Mais devant les ambassadeurs le 27 août à Paris, le discours du président Emmanuel Macron trahit ostensiblement le rôle de la France dans le règlement des crises politiques sur le continent. La France, ne vient pas, comme l’on tente de le faire croire, en soutien aux États africains dans la résolution des conflits, mais elle garde plutôt le « lead » dans ces situations : « Certains ont pu parfois me reprocher des silences mais ces silences n’ont jamais valu inaction. Ils se sont construits dans des stratégies méticuleuses d’alliances avec d’autres dirigeants africains pour que les choses soient faites. Et je crois qu’en RDC cette stratégie a été payante, je ne sais pas si elle a permis d’avoir tout ce qui était souhaité sur le plan démocratique, elle a, en tout cas, permis ce qui était souhaitable sur le plan d’une alternance. Et sur beaucoup d’autres sujets de tension, comme le Togo un moment et comme d’autres qui viendront, c’est cette stratégie que nous adopterons… ».

Aujourd’hui, concevoir la stratégie adoptée en RDC comme payante, c’est-à-dire l’alliance France et d’autres nations africaines qui enfante l’alternance pacifique négociée entre Kabila et Tshisékédi, et la retenir pour « fil conducteur » de la stratégie française pour résoudre les crises et la difficile alternance en Afrique, ne revient-il pas à croire qu’en dehors des élections prescrites aux États africains en crise pour se sortir d’affaires, il y a alors un nouveau remède d’alternance à la RDC trouvé par la France ? Seulement, il convient d’élucider que les Africains restent entièrement divisés sur le remède français.

Le Togo et l’alternance négociée

« 50 ans, ça suffit ! »
. Ce slogan connu de tous, demeure le point d’orgue des revendications politiques des partis d’opposition, si non l’aspiration profonde de la majorité des Togolais qui veut aussi expérimenter l’alternance au somment de l’État. Les Togolais, du moins, la plupart sont lassés de plus de 50 ans de règne autocratique et dynastique des Gnassingbé. Ils veulent une nouvelle figure, mieux un nouveau patronyme différent de Gnassingbé et surtout, un nouveau courant politique pour diriger le Togo.

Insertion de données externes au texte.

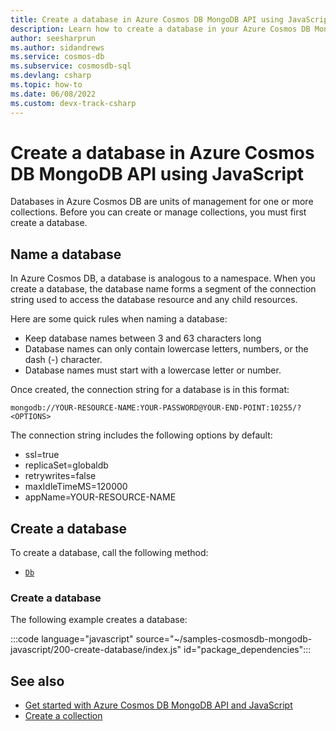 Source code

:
 ```yaml
---
title: Create a database in Azure Cosmos DB MongoDB API using JavaScript
description: Learn how to create a database in your Azure Cosmos DB MongoDB API account using the JavaScript SDK.
author: seesharprun
ms.author: sidandrews
ms.service: cosmos-db
ms.subservice: cosmosdb-sql
ms.devlang: csharp
ms.topic: how-to
ms.date: 06/08/2022
ms.custom: devx-track-csharp
---
```


# Create a database in Azure Cosmos DB MongoDB API using JavaScript

Databases in Azure Cosmos DB are units of management for one or more collections. Before you can create or manage collections, you must first create a database.

## Name a database

In Azure Cosmos DB, a database is analogous to a namespace. When you create a database, the database name forms a segment of the connection string used to access the database resource and any child resources.

Here are some quick rules when naming a database:

* Keep database names between 3 and 63 characters long
* Database names can only contain lowercase letters, numbers, or the dash (-) character.
* Database names must start with a lowercase letter or number.

Once created, the connection string for a database is in this format:

``mongodb://YOUR-RESOURCE-NAME:YOUR-PASSWORD@YOUR-END-POINT:10255/?<OPTIONS>``

The connection string includes the following options by default:
* ssl=true
* replicaSet=globaldb
* retrywrites=false
* maxIdleTimeMS=120000
* appName=YOUR-RESOURCE-NAME

## Create a database

To create a database, call the following method:

* [``Db``](https://mongodb.github.io/node-mongodb-native/4.5/classes/Db.html)

### Create a database 

The following example creates a database:

:::code language="javascript" source="~/samples-cosmosdb-mongodb-javascript/200-create-database/index.js" id="package_dependencies":::

## See also

- [Get started with Azure Cosmos DB MongoDB API and JavaScript](how-to-javascript-get-started.md)
- [Create a collection](how-to-javascript-create-collection.md)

Mais comme la France conçoit la stratégie qui débouche sur l’alternance négociée en RDC comme payante et comme fil conducteur pour forcer le changement démocratique en Afrique, quelle sera la réaction des Togolais si demain, après l’alliance France-Union Africaine, Faure Gnassingbé concède qu’il a vraiment perdu les élections au profit du candidat du NET, Gerry Taama ? Quelle sera la réaction des populations togolaises si au lendemain des élections présidentielles de 2020, la surprise vient du chef de l’État sortant Faure Gnassingbé qui appelle Pierre Ekué Gamessou Kpodar ou Kodjovi Atna Thon, pour le féliciter comme son successeur à la tête de l’État du Togo ? Quelle sera cette réaction, si le choix est porté sur Pascal Bodjona ou Me Mouhamed Tchassona Traoré ? Au vu des réactions très mitigées de certains activistes et dirigeants politiques togolais à l’avènement de l’alternance négociée en RDC, le paysage politique togolais serait-il propice à un tel scenario ?

Ce qui est constant, c’est que aujourd’hui, il n’est nulle part écrit qu’après Faure Gnassingbé, c’est Jean Pierre Fabre, son principal challenger de l’ANC qui prendra les rênes du pouvoir. Ainsi, l’on doit être dans tous les grands scenarii pour évoquer l’alternance en 2020, c’est-à-dire murir des réflexions politiques plausibles et éviter de se murer dans des conceptions ancestrales pour ne penser les choses que d’un seul côté ou croire que la mer a toujours été bleue. La politique n’est pas une science exacte.

Au demeurant, l’analyse de la situation politique au Togo, semble échouer sur un fort pourcentage de Togolais qui sont plus pessimistes quant à une alternance négociée à la RDC au Togo. Mais comme rien n’est impossible en politique, l’on ne perd rien à attendre un jour la surprise qui peut-être, ne viendra jamais.